* Task material
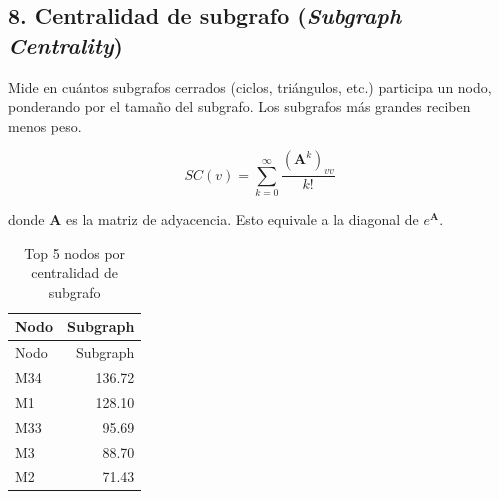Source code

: \documentclass[
  letterpaper,
  DIV=11,
  numbers=noendperiod]{scrreprt}
\newenvironment{Shaded}{\begin{snugshade}}{\end{snugshade}}
\newcommand{\AttributeTok}[1]{\textcolor[rgb]{0.40,0.45,0.13}{#1}}
\newcommand{\CommentTok}[1]{\textcolor[rgb]{0.37,0.37,0.37}{#1}}
\newcommand{\ConstantTok}[1]{\textcolor[rgb]{0.56,0.35,0.01}{#1}}
\newcommand{\DecValTok}[1]{\textcolor[rgb]{0.68,0.00,0.00}{#1}}
\newcommand{\FunctionTok}[1]{\textcolor[rgb]{0.28,0.35,0.67}{#1}}
\newcommand{\NormalTok}[1]{\textcolor[rgb]{0.00,0.23,0.31}{#1}}
\newcommand{\OtherTok}[1]{\textcolor[rgb]{0.00,0.23,0.31}{#1}}
\newcommand{\SpecialCharTok}[1]{\textcolor[rgb]{0.37,0.37,0.37}{#1}}
\newcommand{\StringTok}[1]{\textcolor[rgb]{0.13,0.47,0.30}{#1}}
\begin{document}
\subsection{\texorpdfstring{8. Centralidad de subgrafo (\emph{Subgraph
Centrality})}{8. Centralidad de subgrafo (Subgraph Centrality)}}\label{centralidad-de-subgrafo-subgraph-centrality}

Mide en cuántos subgrafos cerrados (ciclos, triángulos, etc.) participa
un nodo, ponderando por el tamaño del subgrafo. Los subgrafos más
grandes reciben menos peso.

\[
SC(v) = \sum_{k=0}^{\infty} \frac{(\mathbf{A}^k)_{vv}}{k!}
\]

donde \(\mathbf{A}\) es la matriz de adyacencia. Esto equivale a la
diagonal de \(e^{\mathbf{A}}\).

\begin{Shaded}
\end{Shaded}

\begin{longtable}[]{@{}lr@{}}
\caption{Top 5 nodos por centralidad de subgrafo}\tabularnewline
\toprule\noalign{}
Nodo & Subgraph \\
\midrule\noalign{}
\endfirsthead
\toprule\noalign{}
Nodo & Subgraph \\
\midrule\noalign{}
\endhead
\bottomrule\noalign{}
\endlastfoot
M34 & 136.72 \\
M1 & 128.10 \\
M33 & 95.69 \\
M3 & 88.70 \\
M2 & 71.43 \\
\end{longtable}
\end{document}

* Directions
Here the job is to print the data above exactly, except for any pictures.

* Answer to this exercise
Source code

: \documentclass[
  letterpaper,
  DIV=11,
  numbers=noendperiod]{scrreprt}
\newenvironment{Shaded}{\begin{snugshade}}{\end{snugshade}}
\newcommand{\AttributeTok}[1]{\textcolor[rgb]{0.40,0.45,0.13}{#1}}
\newcommand{\CommentTok}[1]{\textcolor[rgb]{0.37,0.37,0.37}{#1}}
\newcommand{\ConstantTok}[1]{\textcolor[rgb]{0.56,0.35,0.01}{#1}}
\newcommand{\DecValTok}[1]{\textcolor[rgb]{0.68,0.00,0.00}{#1}}
\newcommand{\FunctionTok}[1]{\textcolor[rgb]{0.28,0.35,0.67}{#1}}
\newcommand{\NormalTok}[1]{\textcolor[rgb]{0.00,0.23,0.31}{#1}}
\newcommand{\OtherTok}[1]{\textcolor[rgb]{0.00,0.23,0.31}{#1}}
\newcommand{\SpecialCharTok}[1]{\textcolor[rgb]{0.37,0.37,0.37}{#1}}
\newcommand{\StringTok}[1]{\textcolor[rgb]{0.13,0.47,0.30}{#1}}
\begin{document}
\subsection{\texorpdfstring{8. Centralidad de subgrafo (\emph{Subgraph
Centrality})}{8. Centralidad de subgrafo (Subgraph Centrality)}}\label{centralidad-de-subgrafo-subgraph-centrality}

Mide en cuántos subgrafos cerrados (ciclos, triángulos, etc.) participa
un nodo, ponderando por el tamaño del subgrafo. Los subgrafos más
grandes reciben menos peso.

\[
SC(v) = \sum_{k=0}^{\infty} \frac{(\mathbf{A}^k)_{vv}}{k!}
\]

donde \(\mathbf{A}\) es la matriz de adyacencia. Esto equivale a la
diagonal de \(e^{\mathbf{A}}\).

\begin{Shaded}
\end{Shaded}

\begin{longtable}[]{@{}lr@{}}
\caption{Top 5 nodos por centralidad de subgrafo}\tabularnewline
\toprule\noalign{}
Nodo & Subgraph \\
\midrule\noalign{}
\endfirsthead
\toprule\noalign{}
Nodo & Subgraph \\
\midrule\noalign{}
\endhead
\bottomrule\noalign{}
\endlastfoot
M34 & 136.72 \\
M1 & 128.10 \\
M33 & 95.69 \\
M3 & 88.70 \\
M2 & 71.43 \\
\end{longtable}
\end{document}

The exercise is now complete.